Employers and Trustees could be at risk of inadvertently breaching regulations if the Coronavirus Job Retention Scheme (CJRS) is not fully understood in the context of calculating pension contributions says RSM.
The leading audit, tax and consultancy firm urges Trustees and employers to make sure they fully understand the implications of not getting the pension calculations correct for furloughed staff.
If contributions have been incorrectly deducted and not invested in members’ chosen funds, any unwinding at member level will be costly and complex. Any errors could lead to employers being faced with expensive remedial work to make sure members of the pension scheme have not been disadvantaged in any way.

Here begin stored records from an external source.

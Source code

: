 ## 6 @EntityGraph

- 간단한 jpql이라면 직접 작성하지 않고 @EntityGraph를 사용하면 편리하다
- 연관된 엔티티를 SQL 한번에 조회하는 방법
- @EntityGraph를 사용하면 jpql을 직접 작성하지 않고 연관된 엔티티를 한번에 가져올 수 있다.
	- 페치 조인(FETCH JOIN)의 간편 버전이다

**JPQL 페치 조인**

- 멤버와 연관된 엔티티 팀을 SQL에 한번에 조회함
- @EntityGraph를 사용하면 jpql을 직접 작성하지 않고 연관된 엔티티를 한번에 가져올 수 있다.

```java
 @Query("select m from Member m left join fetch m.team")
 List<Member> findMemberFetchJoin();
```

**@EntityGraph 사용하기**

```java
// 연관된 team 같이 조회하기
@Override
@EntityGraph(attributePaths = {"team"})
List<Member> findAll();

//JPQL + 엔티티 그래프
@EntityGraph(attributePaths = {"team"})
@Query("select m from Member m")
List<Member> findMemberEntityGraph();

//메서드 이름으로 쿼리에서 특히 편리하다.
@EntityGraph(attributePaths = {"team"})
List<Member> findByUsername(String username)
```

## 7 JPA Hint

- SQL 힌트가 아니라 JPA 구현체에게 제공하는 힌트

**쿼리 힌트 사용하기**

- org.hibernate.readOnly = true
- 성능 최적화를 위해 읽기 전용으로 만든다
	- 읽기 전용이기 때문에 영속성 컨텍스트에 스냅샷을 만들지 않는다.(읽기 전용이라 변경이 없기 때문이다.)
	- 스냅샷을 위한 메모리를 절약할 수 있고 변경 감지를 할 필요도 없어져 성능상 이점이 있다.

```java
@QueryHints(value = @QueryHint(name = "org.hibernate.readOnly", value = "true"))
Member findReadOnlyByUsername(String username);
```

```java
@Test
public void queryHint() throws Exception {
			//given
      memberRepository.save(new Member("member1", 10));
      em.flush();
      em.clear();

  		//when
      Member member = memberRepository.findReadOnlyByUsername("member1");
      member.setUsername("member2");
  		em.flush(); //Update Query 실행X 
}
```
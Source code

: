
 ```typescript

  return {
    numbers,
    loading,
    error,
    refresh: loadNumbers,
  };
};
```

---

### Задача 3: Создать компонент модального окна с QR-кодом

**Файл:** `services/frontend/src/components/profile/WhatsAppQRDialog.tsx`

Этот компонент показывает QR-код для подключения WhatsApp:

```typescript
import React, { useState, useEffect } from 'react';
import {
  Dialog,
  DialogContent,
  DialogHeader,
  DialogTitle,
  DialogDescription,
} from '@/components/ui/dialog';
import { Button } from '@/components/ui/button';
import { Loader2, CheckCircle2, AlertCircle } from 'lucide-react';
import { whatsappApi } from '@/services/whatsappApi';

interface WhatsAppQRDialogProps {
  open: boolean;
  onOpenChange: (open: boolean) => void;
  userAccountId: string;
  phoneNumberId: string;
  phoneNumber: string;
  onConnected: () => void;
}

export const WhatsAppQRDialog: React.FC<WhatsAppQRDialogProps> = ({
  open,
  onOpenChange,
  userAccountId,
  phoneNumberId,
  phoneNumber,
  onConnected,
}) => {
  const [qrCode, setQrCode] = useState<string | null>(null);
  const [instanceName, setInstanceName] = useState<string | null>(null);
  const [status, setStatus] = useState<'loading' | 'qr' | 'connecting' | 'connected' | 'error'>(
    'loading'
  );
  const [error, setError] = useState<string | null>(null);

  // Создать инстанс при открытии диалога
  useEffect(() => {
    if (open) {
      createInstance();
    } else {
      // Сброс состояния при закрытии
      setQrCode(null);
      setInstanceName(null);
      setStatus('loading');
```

Trustees could also be in breach of their statutory duties if contributions are not calculated and paid in line with the Payment or Contributions Schedule, and a report is required to The Pensions Regulator.
Karen Tasker, audit partner at RSM, said: ‘This will become a greater issue as the furlough scheme reaches its end, with reduction of the grant and flexi furloughing adding another layer of complexity.
‘This issue is particularly complex when it comes to salary sacrifice arrangements. Some employers may not appreciate that furlough pay should be based on post-sacrifice pay and this is what the government grant will be based on. HMRC has confirmed that the full grant should be paid in money to the employee and cannot be used towards benefits provided through salary sacrifice schemes, including pension contributions.’
Under the government grant, employers can only claim employer pension contributions based on statutory minimums. Legislation allows for 100% penalties for incorrect claims and recovery of overclaims from employers and directors.
Finally, any employer that has mistakenly taken a salary sacrifice off the furlough grant pay received from HMRC before it then paid the employee, needs to correct the position by 20 October for claims made before 22 July or within 90 days of any new furlough claim to avoid HMRC penalties, or any possible claims for unlawful deductions from wages.